Strumento tipico di tutti i regimi totalitari è la censura. Essa serve per assicurarsi il potere assoluto e altresì per mantenerlo. Se ne sono serviti comunismo e fascismo, ecco perché, allo scopo di garantire democrazia e anche pace, all’indomani del secondo conflitto mondiale, la comunità internazionale ha avvertito l’esigenza imperante di codificare le libertà fondamentali, ossia quei diritti inviolabili di cui nessuno di noi può essere spogliato. Una di queste libertà è quella di manifestazione del pensiero, a cui la Dichiarazione universale dei diritti dell’uomo del 1948, recepita pure dal nostro ordinamento e inserita nella Costituzione, dedica l’art. 19. Lasciatasi alle spalle il funesto e oscuro periodo della dittatura fascista la quale fece largo uso della censura, l’Italia si munì dell’articolo 21 della Costituzione: “Tutti hanno diritto di manifestare liberamente il proprio pensiero con la parola, lo scritto e ogni altro mezzo di diffusione”. Ecco perché è assurdo e inaccettabile che oggi proprio coloro che si dichiarano antifascisti, e tacciano, in mancanza di supportate argomentazioni, gli avversari politici di essere fascisti e razzisti, non si indignino davanti a forme palesi di censura politica e anzi ne favoriscano e chiedano il ricorso, ponendo sempre più stringenti limiti a quella sacrosanta libertà di pensiero, da cui discende quella di opinione, che sta andando clamorosamente a farsi friggere.

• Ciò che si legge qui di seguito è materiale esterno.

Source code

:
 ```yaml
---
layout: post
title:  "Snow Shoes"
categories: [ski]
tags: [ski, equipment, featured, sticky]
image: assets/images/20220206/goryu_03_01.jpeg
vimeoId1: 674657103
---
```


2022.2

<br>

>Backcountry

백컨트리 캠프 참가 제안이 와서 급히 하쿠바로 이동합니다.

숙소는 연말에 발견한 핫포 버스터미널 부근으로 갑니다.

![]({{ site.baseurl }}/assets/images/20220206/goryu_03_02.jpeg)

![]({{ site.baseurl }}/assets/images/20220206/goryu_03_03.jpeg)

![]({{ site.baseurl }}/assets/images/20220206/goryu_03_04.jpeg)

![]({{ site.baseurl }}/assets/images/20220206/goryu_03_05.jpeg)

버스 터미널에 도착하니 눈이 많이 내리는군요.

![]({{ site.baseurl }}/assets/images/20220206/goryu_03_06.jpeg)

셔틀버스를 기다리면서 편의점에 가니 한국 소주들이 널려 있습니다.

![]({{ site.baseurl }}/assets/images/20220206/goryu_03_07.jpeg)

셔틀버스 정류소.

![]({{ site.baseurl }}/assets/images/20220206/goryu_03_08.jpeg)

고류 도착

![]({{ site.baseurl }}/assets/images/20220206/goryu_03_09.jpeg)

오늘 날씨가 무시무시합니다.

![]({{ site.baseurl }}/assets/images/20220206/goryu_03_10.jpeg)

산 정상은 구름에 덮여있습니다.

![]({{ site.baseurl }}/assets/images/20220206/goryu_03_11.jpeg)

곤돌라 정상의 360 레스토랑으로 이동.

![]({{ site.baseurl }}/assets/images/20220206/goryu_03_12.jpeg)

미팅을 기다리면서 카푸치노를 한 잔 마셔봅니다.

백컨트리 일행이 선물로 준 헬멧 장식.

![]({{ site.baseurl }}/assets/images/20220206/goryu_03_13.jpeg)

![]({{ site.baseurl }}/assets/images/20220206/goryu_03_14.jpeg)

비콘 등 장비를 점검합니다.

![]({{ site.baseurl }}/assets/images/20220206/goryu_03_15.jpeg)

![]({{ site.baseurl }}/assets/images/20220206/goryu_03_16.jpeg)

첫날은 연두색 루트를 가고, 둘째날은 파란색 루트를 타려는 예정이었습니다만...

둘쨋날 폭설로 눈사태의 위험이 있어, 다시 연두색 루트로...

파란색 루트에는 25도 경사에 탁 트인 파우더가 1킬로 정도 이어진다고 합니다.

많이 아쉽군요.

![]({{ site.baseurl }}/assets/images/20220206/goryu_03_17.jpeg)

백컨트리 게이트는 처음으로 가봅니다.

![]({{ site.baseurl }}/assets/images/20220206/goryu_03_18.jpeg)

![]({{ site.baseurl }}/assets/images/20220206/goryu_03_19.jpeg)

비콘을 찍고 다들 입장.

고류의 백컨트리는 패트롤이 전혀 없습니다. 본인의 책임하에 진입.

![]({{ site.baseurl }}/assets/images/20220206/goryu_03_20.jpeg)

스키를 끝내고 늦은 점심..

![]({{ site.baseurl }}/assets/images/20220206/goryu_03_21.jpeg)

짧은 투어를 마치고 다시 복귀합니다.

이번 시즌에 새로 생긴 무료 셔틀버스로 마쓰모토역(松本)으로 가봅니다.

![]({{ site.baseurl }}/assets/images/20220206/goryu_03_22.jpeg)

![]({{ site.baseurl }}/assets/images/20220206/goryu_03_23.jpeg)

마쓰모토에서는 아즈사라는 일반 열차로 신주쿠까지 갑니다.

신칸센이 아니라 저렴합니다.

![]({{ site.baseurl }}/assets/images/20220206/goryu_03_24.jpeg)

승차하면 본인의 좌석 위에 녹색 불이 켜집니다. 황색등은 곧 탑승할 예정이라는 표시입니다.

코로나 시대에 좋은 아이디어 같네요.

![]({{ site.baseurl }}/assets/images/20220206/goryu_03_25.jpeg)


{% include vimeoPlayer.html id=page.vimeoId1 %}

La premessa è doverosa al fine di giungere alla domanda che urge porsi: considerato che la libertà di opinione è sancita dalla Carta, è legittimo perseguire chi la esercita, ossia chi esprime una opinione? Insomma, le leggi che disciplinano i delitti di opinione, eredità del codice fascista nonché retaggio della teoria del reato come disobbedienza, non entrano in aperto conflitto con le norme costituzionali?
Siamo quantomeno nell’ambito di una concezione autoritaria e forse soprattutto etica del diritto penale, in quanto i reati di opinione puniscono l’espressione di un pensiero critico sia per salvaguardare l’ordine costituito dal pericolo rappresentato dalle idee di un soggetto sia per imporre dei pretesi valori morali attraverso la repressione del pensiero difforme, educando l’individuo, anzi plasmandolo in maniera che questi sia programmato a pensarla in un certo modo, modo comunemente accettato. Educativo, ad esempio, è lo scopo del ddl Zan.
In sostanza, lo Stato etico, che ci entra in casa e pure in testa, pretende, anche a costo di calpestare principi sacri e indiscutibili del diritto “ché tanto chi se ne frega”, di conformare il cittadino, anzi le masse, stabilendo come queste debbano pensarla, come debbano esprimersi, quali sostantivi debbano adoperare, quali termini debbano evitare. Alcuni di questi assunti che si intende rendere obbligatori sono: “i migranti sono profughi scappati dalla guerra”, “i bambini e le bambine devono potere scegliere di quale sesso essere”, “chi si schiera contro matrimonio e adozioni gay è omofobo”, “chi non declina al femminile i vocaboli è sessista”, “chi tiene la mascherina abbassata è negazionista”, “chi vuole le aperture è irresponsabile”.
Chiunque estrinsechi un pensiero che non si adegua al “politicamente corretto” viene etichettato, ghettizzato, criminalizzato, spesso pure punito, come è accaduto a qualche collega che ha fatto ricorso alla parola “clandestino” anziché “migrante”. Il passo ulteriore è la condanna sancita da un tribunale. Quello a cui punta la sinistra, la quale mira ad estendere la propria egemonia culturale. Essa ha intenzione di reprimere la libertà di opinione in nome della tutela delle minoranze o delle componenti più vulnerabili della società. Ecco come travestire e spacciare per giusto e pulito il più sporco dei propositi.
Da tempo gli studiosi auspicano un’abolizione, o almeno una revisione, dei reati di opinione, poiché – come spiegato – confliggono con i principi costituzionali e le fondamenta di uno Stato democratico. Si badi bene: ad essere incriminati non sono i giudizi che offendono gratuitamente la personalità degli individui (si pensi alla diffamazione), bensì le manifestazioni non violente del dissenso rispetto ad una istituzione, ad una ideologia, ad una fede, ad un pensiero dominante. Dissenso che rende la democrazia possibile. Senza questo elemento, che si vorrebbe eliminare, la democrazia stessa perirebbe.
Se siamo democratici, come ci professiamo, tali manifestazioni del pensiero, quantunque colorite, mai e poi mai dovrebbero essere punite. E poi chi diavolo lo dice che colui che non la pensa come il gregge, o come Enrico Letta, o Fedez, o Alessandro Zan, o Laura Boldrini, non abbia ragione?